··· Recorded data

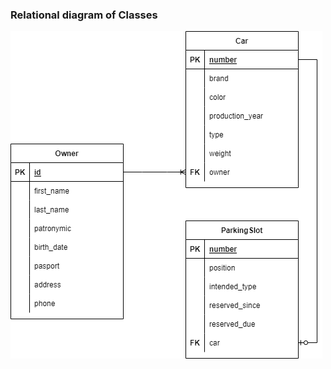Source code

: ### Relational diagram of Classes
![](https://github.com/OP-NC-EduCentre/dmytriyev/blob/tasks-of-laboratory-work-1/1.2-RelationDBSchema/Dmitriev_rel.png)
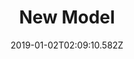 ---
title: New Model
artist: Perturbator
date: 2019-01-02T02:09:10.582Z
cover: /upload/a3395045031_16.jpg
styles:
  - Electronic
  - Synthwave
links:
  spotify: https://play.spotify.com/album/7ksle1gFTICo9rKw14dvC5
  youtube: https://music.youtube.com/watch?v=qEoxu0_8uZU
  applemusic: https://itunes.apple.com/us/album/new-model/1274328467?uo=4
  soundcloud: ""
  bandcamp: https://perturbator.bandcamp.com/album/new-model
  googleplay: https://play.google.com/music/m/Blv3ccbobuboijljg4k2homnqhy?signup_if_needed=1
  deezer: https://www.deezer.com/album/47108402
---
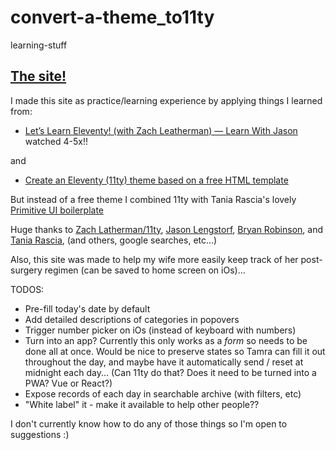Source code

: # convert-a-theme_to11ty
learning-stuff

## [The site!](https://tamras-checklist.netlify.com/)

I made this site as practice/learning experience by applying things I learned from:
* [Let’s Learn Eleventy! (with Zach Leatherman) — Learn With Jason](https://www.youtube.com/watch?v=j8mJrhhdHWc) watched 4-5x!!

and

* [Create an Eleventy (11ty) theme based on a free HTML template](https://bryanlrobinson.com/blog/create-11ty-theme-from-static-html-template/)

But instead of a free theme I combined 11ty with Tania Rascia's lovely [Primitive UI boilerplate](https://taniarascia.github.io/primitive/)

Huge thanks to [Zach Latherman/11ty](https://www.11ty.dev/), [Jason Lengstorf](https://www.learnwithjason.dev/), [Bryan Robinson](https://bryanlrobinson.com/), and [Tania Rascia](https://github.com/taniarascia), (and others, google searches, etc...)

Also, this site was made to help my wife more easily keep track of her post-surgery regimen (can be saved to home screen on iOs)...

TODOS:
* Pre-fill today's date by default
* Add detailed descriptions of categories in popovers
* Trigger number picker on iOs (instead of keyboard with numbers)
* Turn into an app? Currently this only works as a _form_ so needs to be done all at once. Would be nice to preserve states so Tamra can fill it out throughout the day, and maybe have it automatically send / reset at midnight each day... (Can 11ty do that? Does it need to be turned into a PWA? Vue or React?)
* Expose records of each day in searchable archive (with filters, etc) 
* "White label" it - make it available to help other people??

I don't currently know how to do any of those things so I'm open to suggestions :)
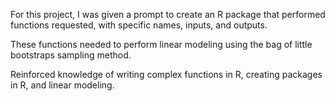 For this project, I was given a prompt to create an R package that performed functions requested, with specific names, inputs, and outputs.

These functions needed to perform linear modeling using the bag of little bootstraps sampling method.

Reinforced knowledge of writing complex functions in R, creating packages in R, and linear modeling.
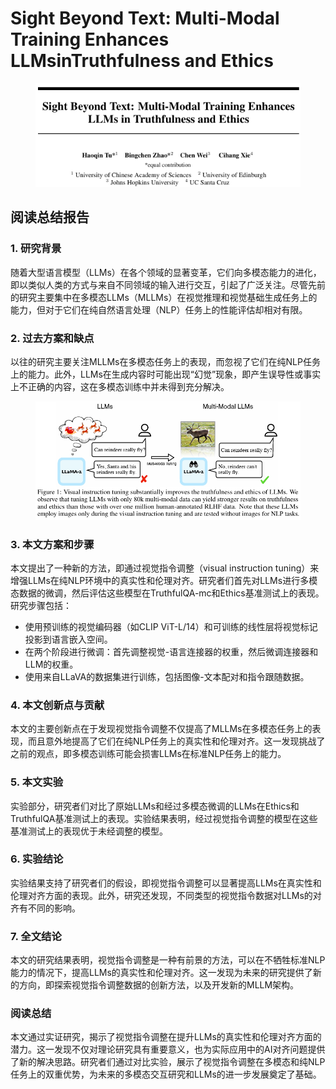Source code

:# Sight Beyond Text: Multi-Modal Training Enhances  LLMsinTruthfulness and Ethics

<figure><img src="../.gitbook/assets/image (8) (1) (1) (1) (1) (1) (1) (1) (1) (1) (1) (1) (1) (1) (1) (1) (1) (1) (1) (1) (1).png" alt=""><figcaption></figcaption></figure>

## 阅读总结报告

### 1. 研究背景

随着大型语言模型（LLMs）在各个领域的显著变革，它们向多模态能力的进化，即以类似人类的方式与来自不同领域的输入进行交互，引起了广泛关注。尽管先前的研究主要集中在多模态LLMs（MLLMs）在视觉推理和视觉基础生成任务上的能力，但对于它们在纯自然语言处理（NLP）任务上的性能评估却相对有限。

### 2. 过去方案和缺点

以往的研究主要关注MLLMs在多模态任务上的表现，而忽视了它们在纯NLP任务上的能力。此外，LLMs在生成内容时可能出现“幻觉”现象，即产生误导性或事实上不正确的内容，这在多模态训练中并未得到充分解决。

<figure><img src="../.gitbook/assets/image (1) (1) (1) (1) (1) (1) (1) (1) (1) (1) (1) (1) (1) (1) (1) (1) (1) (1) (1) (1) (1) (1) (1) (1) (1) (1) (1) (1) (1) (1) (1) (1) (1) (1) (1) (1) (1) (1) (1).png" alt=""><figcaption></figcaption></figure>

### 3. 本文方案和步骤

本文提出了一种新的方法，即通过视觉指令调整（visual instruction tuning）来增强LLMs在纯NLP环境中的真实性和伦理对齐。研究者们首先对LLMs进行多模态数据的微调，然后评估这些模型在TruthfulQA-mc和Ethics基准测试上的表现。研究步骤包括：

* 使用预训练的视觉编码器（如CLIP ViT-L/14）和可训练的线性层将视觉标记投影到语言嵌入空间。
* 在两个阶段进行微调：首先调整视觉-语言连接器的权重，然后微调连接器和LLM的权重。
* 使用来自LLaVA的数据集进行训练，包括图像-文本配对和指令跟随数据。

### 4. 本文创新点与贡献

本文的主要创新点在于发现视觉指令调整不仅提高了MLLMs在多模态任务上的表现，而且意外地提高了它们在纯NLP任务上的真实性和伦理对齐。这一发现挑战了之前的观点，即多模态训练可能会损害LLMs在标准NLP任务上的能力。

### 5. 本文实验

实验部分，研究者们对比了原始LLMs和经过多模态微调的LLMs在Ethics和TruthfulQA基准测试上的表现。实验结果表明，经过视觉指令调整的模型在这些基准测试上的表现优于未经调整的模型。

### 6. 实验结论

实验结果支持了研究者们的假设，即视觉指令调整可以显著提高LLMs在真实性和伦理对齐方面的表现。此外，研究还发现，不同类型的视觉指令数据对LLMs的对齐有不同的影响。

### 7. 全文结论

本文的研究结果表明，视觉指令调整是一种有前景的方法，可以在不牺牲标准NLP能力的情况下，提高LLMs的真实性和伦理对齐。这一发现为未来的研究提供了新的方向，即探索视觉指令调整数据的创新方法，以及开发新的MLLM架构。

### 阅读总结

本文通过实证研究，揭示了视觉指令调整在提升LLMs的真实性和伦理对齐方面的潜力。这一发现不仅对理论研究具有重要意义，也为实际应用中的AI对齐问题提供了新的解决思路。研究者们通过对比实验，展示了视觉指令调整在多模态和纯NLP任务上的双重优势，为未来的多模态交互研究和LLMs的进一步发展奠定了基础。
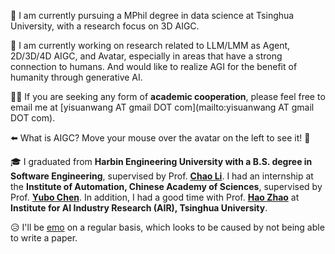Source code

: 👋 I am currently pursuing a MPhil degree in data science at Tsinghua University, with a research focus on 3D AIGC.

<!-- 🤔 My research interests include large language models, large multimodal models, image, video, and 3D generative model. I very much enjoy LLM-related research because I think it is the best way to achieve AGI at this point in time. However, the main research work I will be doing in the next few years will be focused on 3D vision. -->

🤖 I am currently working on research related to LLM/LMM as Agent, 2D/3D/4D AIGC, and Avatar, especially in areas that have a strong connection to humans. And would like to realize AGI for the benefit of humanity through generative AI.

🙋‍♂️ If you are seeking any form of **academic cooperation**, please feel free to email me at [yisuanwang AT gmail DOT com](mailto:yisuanwang AT gmail DOT com).

⬅️ What is AIGC? Move your mouse over the avatar on the left to see it! 🤯

🎓 I graduated from **Harbin Engineering University with a B.S. degree in Software Engineering**, supervised by Prof. **[Chao Li](https://mohub.net/help/MoHub/UserServiceCases/Cases1.html#%E6%95%99%E5%B8%88%E4%BB%8B%E7%BB%8D)**.
I had an internship at the **Institute of Automation, Chinese Academy of Sciences**, supervised by Prof. **[Yubo Chen](https://scholar.google.com/citations?hl=en&user=9z7GPxIAAAAJ)**.
In addition, I had a good time with Prof. **[Hao Zhao](https://scholar.google.com/citations?hl=en&user=ygQznUQAAAAJ)** at **Institute for AI Industry Research (AIR), Tsinghua University**.

😥 I'll be [emo](https://yisuanwang.github.io/emo) on a regular basis, which looks to be caused by not being able to write a paper.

······

Task directions: Please copy each line of the records above in which the word "degree" can be found.

Solution to the problem:
: 👋 I am currently pursuing a MPhil degree in data science at Tsinghua University, with a research focus on 3D AIGC.
🎓 I graduated from **Harbin Engineering University with a B.S. degree in Software Engineering**, supervised by Prof. **[Chao Li](https://mohub.net/help/MoHub/UserServiceCases/Cases1.html#%E6%95%99%E5%B8%88%E4%BB%8B%E7%BB%8D)**.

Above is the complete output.